Start of Block

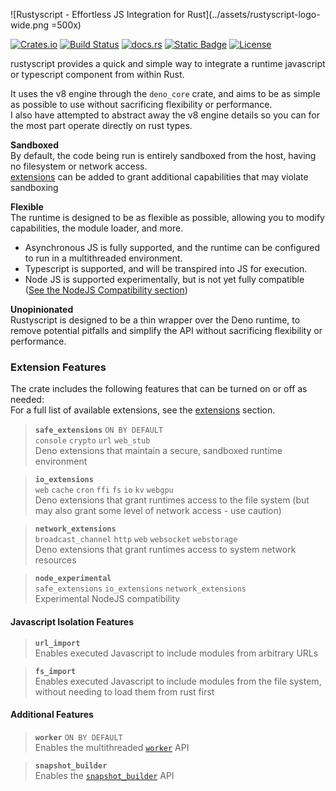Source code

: ![Rustyscript - Effortless JS Integration for Rust](../assets/rustyscript-logo-wide.png =500x)

[![Crates.io](https://img.shields.io/crates/v/rustyscript.svg)](https://crates.io/crates/rustyscript/)
[![Build Status](https://github.com/rscarson/rustyscript/actions/workflows/tests.yml/badge.svg?branch=master)](https://github.com/rscarson/rustyscript/actions?query=branch%3Amaster)
[![docs.rs](https://img.shields.io/docsrs/rustyscript)](https://docs.rs/rustyscript/latest/rustyscript/)
[![Static Badge](https://img.shields.io/badge/mdbook-user%20guide-blue)](https://rscarson.github.io/rustyscript-book/)
[![License](https://img.shields.io/badge/license-MIT-blue.svg)](https://raw.githubusercontent.com/rscarson/rustyscript/master/LICENSE)

rustyscript provides a quick and simple way to integrate a runtime javascript or typescript component from within Rust.

It uses the v8 engine through the `deno_core` crate, and aims to be as simple as possible to use without sacrificing flexibility or performance.  
I also have attempted to abstract away the v8 engine details so you can for the most part operate directly on rust types.


**Sandboxed**  
By default, the code being run is entirely sandboxed from the host, having no filesystem or network access.  
[extensions](../extensions) can be added to grant additional capabilities that may violate sandboxing

**Flexible**  
The runtime is designed to be as flexible as possible, allowing you to modify capabilities, the module loader, and more.  
- Asynchronous JS is fully supported, and the runtime can be configured to run in a multithreaded environment.  
- Typescript is supported, and will be transpired into JS for execution.
- Node JS is supported experimentally, but is not yet fully compatible ([See the NodeJS Compatibility section](../advanced/nodejs_compatibility.md))

**Unopinionated**  
Rustyscript is designed to be a thin wrapper over the Deno runtime, to remove potential pitfalls and simplify the API without sacrificing flexibility or performance.

### Extension Features

The crate includes the following features that can be turned on or off as needed:  
For a full list of available extensions, see the [extensions](../extensions) section.

> **`safe_extensions`** `ON BY DEFAULT`  
> `console` `crypto` `url` `web_stub`  
> Deno extensions that maintain a secure, sandboxed runtime environment  

> **`io_extensions`**  
> `web` `cache` `cron` `ffi` `fs` `io` `kv` `webgpu`  
> Deno extensions that grant runtimes access to the file system (but may also grant some level of network access - use caution)

> **`network_extensions`**  
> `broadcast_channel` `http` `web` `websocket` `webstorage`  
> Deno extensions that grant runtimes access to system network resources

> **`node_experimental`**  
> `safe_extensions` `io_extensions` `network_extensions`  
> Experimental NodeJS compatibility

#### Javascript Isolation Features

> **`url_import`**  
> Enables executed Javascript to include modules from arbitrary URLs

> **`fs_import`**  
> Enables executed Javascript to include modules from the file system, without needing to load them from rust first

#### Additional Features

> **`worker`** `ON BY DEFAULT`  
> Enables the multithreaded [`worker`](https://docs.rs/rustyscript/latest/rustyscript/worker/index.html) API

> **`snapshot_builder`**  
> Enables the [`snapshot_builder`](../advanced/snapshots.md) API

End of Block

Extract the text of all the records above verbatim, excluding pictures.

= Expected answer =
Source code

: ![Rustyscript - Effortless JS Integration for Rust](../assets/rustyscript-logo-wide.png =500x)

[![Crates.io](https://img.shields.io/crates/v/rustyscript.svg)](https://crates.io/crates/rustyscript/)
[![Build Status](https://github.com/rscarson/rustyscript/actions/workflows/tests.yml/badge.svg?branch=master)](https://github.com/rscarson/rustyscript/actions?query=branch%3Amaster)
[![docs.rs](https://img.shields.io/docsrs/rustyscript)](https://docs.rs/rustyscript/latest/rustyscript/)
[![Static Badge](https://img.shields.io/badge/mdbook-user%20guide-blue)](https://rscarson.github.io/rustyscript-book/)
[![License](https://img.shields.io/badge/license-MIT-blue.svg)](https://raw.githubusercontent.com/rscarson/rustyscript/master/LICENSE)

rustyscript provides a quick and simple way to integrate a runtime javascript or typescript component from within Rust.

It uses the v8 engine through the `deno_core` crate, and aims to be as simple as possible to use without sacrificing flexibility or performance.  
I also have attempted to abstract away the v8 engine details so you can for the most part operate directly on rust types.


**Sandboxed**  
By default, the code being run is entirely sandboxed from the host, having no filesystem or network access.  
[extensions](../extensions) can be added to grant additional capabilities that may violate sandboxing

**Flexible**  
The runtime is designed to be as flexible as possible, allowing you to modify capabilities, the module loader, and more.  
- Asynchronous JS is fully supported, and the runtime can be configured to run in a multithreaded environment.  
- Typescript is supported, and will be transpired into JS for execution.
- Node JS is supported experimentally, but is not yet fully compatible ([See the NodeJS Compatibility section](../advanced/nodejs_compatibility.md))

**Unopinionated**  
Rustyscript is designed to be a thin wrapper over the Deno runtime, to remove potential pitfalls and simplify the API without sacrificing flexibility or performance.

### Extension Features

The crate includes the following features that can be turned on or off as needed:  
For a full list of available extensions, see the [extensions](../extensions) section.

> **`safe_extensions`** `ON BY DEFAULT`  
> `console` `crypto` `url` `web_stub`  
> Deno extensions that maintain a secure, sandboxed runtime environment  

> **`io_extensions`**  
> `web` `cache` `cron` `ffi` `fs` `io` `kv` `webgpu`  
> Deno extensions that grant runtimes access to the file system (but may also grant some level of network access - use caution)

> **`network_extensions`**  
> `broadcast_channel` `http` `web` `websocket` `webstorage`  
> Deno extensions that grant runtimes access to system network resources

> **`node_experimental`**  
> `safe_extensions` `io_extensions` `network_extensions`  
> Experimental NodeJS compatibility

#### Javascript Isolation Features

> **`url_import`**  
> Enables executed Javascript to include modules from arbitrary URLs

> **`fs_import`**  
> Enables executed Javascript to include modules from the file system, without needing to load them from rust first

#### Additional Features

> **`worker`** `ON BY DEFAULT`  
> Enables the multithreaded [`worker`](https://docs.rs/rustyscript/latest/rustyscript/worker/index.html) API

> **`snapshot_builder`**  
> Enables the [`snapshot_builder`](../advanced/snapshots.md) API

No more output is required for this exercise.